Ter zitting hebben verzoekers nog aangevuld dat de (zgn.) Oostlaan en de bomen daarvan deel uitmaken van de Ecologische Hoofd Structuur van het Streekplan van Gelderland.
2.6 De voorzieningenrechter is van oordeel dat indien een kapvergunning wordt verleend met het oog op een voorgenomen bebouwing van een terrein of de aanleg van werken daarop, vanwege de onomkeerbare gevolgen van de bomenkap rekening moet worden gehouden met de voorwaarden die voor de verwezenlijking van zodanig bouw- of aanlegproject moeten zijn vervuld.
In casu hebben gedeputeerde staten van Gelderland op 21 december 2007 ingestemd met het bodemsaneringsplan. De sanering wordt voorzien voor de tweede helft van juni 2008. Indien er geen bouwvoornemen zou zijn, zou de sanering thans niet worden aangepakt. Op zichzelf bezien is de bodemsanering daarom niet urgent.
De voorzieningenrechter constateert dat de Oostlaan niet in de EHS ligt.
De voorzieningenrechter constateert voorts dat een bouwvergunning nog niet is aangevraagd. Evenmin is een ontwerp-vrijstelling opgesteld en ter visie gelegd. De kap en de herplant van bomen zijn gebaseerd op een schetsplan van het bouwproject. Daardoor valt niet uit te sluiten dat indien het bouwproject andere contouren of grenzen krijgt, de kap van sommige bomen niet noodzakelijk blijkt te zijn.
Voorts is de voorzieningenrechter, met verzoekers, van oordeel dat de belangenafweging in het bestreden besluit onvoldoende is gemotiveerd. Dat kan echter in het besluit op bezwaar worden hersteld.

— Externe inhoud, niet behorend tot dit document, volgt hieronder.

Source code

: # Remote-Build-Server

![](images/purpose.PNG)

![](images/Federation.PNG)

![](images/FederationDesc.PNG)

2.7 Aangezien inzake de voorgenomen bouwwerkzaamheden en de daaraan voorafgaande bodemsanering nog onvoldoende zekerheid bestaat, is de voorzieningenrechter van oordeel dat de belangen van verzoekers thans dienen te prevaleren.
Dat brengt mee dat de bestreden kapvergunning dient te worden geschorst.

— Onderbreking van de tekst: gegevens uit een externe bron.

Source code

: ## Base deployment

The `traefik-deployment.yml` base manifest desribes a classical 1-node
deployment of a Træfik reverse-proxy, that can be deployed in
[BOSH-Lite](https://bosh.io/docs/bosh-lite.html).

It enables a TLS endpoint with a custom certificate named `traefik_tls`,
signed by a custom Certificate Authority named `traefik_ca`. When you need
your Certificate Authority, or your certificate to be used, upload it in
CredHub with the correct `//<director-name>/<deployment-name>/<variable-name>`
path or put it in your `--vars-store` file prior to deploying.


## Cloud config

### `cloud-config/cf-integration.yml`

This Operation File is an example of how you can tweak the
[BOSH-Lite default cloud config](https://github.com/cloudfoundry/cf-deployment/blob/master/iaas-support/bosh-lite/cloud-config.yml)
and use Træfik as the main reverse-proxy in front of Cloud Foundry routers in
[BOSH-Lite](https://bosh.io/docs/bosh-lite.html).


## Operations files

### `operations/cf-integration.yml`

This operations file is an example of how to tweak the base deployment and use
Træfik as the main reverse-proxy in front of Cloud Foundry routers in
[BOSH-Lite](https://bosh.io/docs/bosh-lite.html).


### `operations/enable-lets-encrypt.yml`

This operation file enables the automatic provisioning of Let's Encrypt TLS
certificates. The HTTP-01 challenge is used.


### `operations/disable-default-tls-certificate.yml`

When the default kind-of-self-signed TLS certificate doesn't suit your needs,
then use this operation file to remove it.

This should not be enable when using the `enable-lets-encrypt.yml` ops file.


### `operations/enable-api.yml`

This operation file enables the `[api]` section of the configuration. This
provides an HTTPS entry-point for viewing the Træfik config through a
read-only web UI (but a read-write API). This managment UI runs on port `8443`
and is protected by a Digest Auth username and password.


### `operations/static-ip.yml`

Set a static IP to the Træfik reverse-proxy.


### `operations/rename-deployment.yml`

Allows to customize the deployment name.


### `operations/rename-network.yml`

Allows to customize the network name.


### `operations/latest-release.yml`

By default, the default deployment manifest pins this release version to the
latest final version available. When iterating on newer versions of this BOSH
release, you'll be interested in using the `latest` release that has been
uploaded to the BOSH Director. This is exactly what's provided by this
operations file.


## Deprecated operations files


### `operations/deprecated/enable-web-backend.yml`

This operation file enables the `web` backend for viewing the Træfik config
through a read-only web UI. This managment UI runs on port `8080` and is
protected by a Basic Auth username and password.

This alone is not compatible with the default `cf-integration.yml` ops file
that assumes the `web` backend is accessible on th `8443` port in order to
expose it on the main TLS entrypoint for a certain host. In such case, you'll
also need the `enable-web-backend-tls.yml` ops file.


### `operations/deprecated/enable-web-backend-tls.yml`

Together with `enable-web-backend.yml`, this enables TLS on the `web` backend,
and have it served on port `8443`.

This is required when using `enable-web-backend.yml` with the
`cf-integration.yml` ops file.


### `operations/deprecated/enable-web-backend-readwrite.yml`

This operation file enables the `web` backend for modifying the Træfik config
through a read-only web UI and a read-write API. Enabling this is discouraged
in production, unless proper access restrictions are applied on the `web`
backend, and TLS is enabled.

De voorzieningenrechter acht termen aanwezig om toepassing te geven aan artikel 8:75 van de Awb en verweerder te veroordelen in de door verzoekers gemaakte proceskosten. Slechts verzoekster heeft proceskosten gemaakt, ad € 644 (verzoekschrift + zittingsbehandeling).
Beslist wordt als volgt.
schorst het bestreden besluit;
veroordeelt verweerder in de proceskosten van verzoekster ten bedrage van € 644;
bepaalt dat aan verzoekster het door haar betaalde griffierecht ad € 143 wordt vergoed;
bepaalt dat aan de overige verzoekers het door hen betaalde griffierecht ad € 143 wordt vergoed;
wijst de gemeente Rheden aan als de rechtspersoon die deze kosten moet vergoeden.
Aldus gegeven door mr. L. van Gijn, voorzieningenrechter, in tegenwoordigheid van mr. S.A. van Hoof, griffier, en in het openbaar uitgesproken op 19 februari 2008.
De griffier, De voorzieningenrechter,
Tegen deze uitspraak staat geen rechtsmiddel open.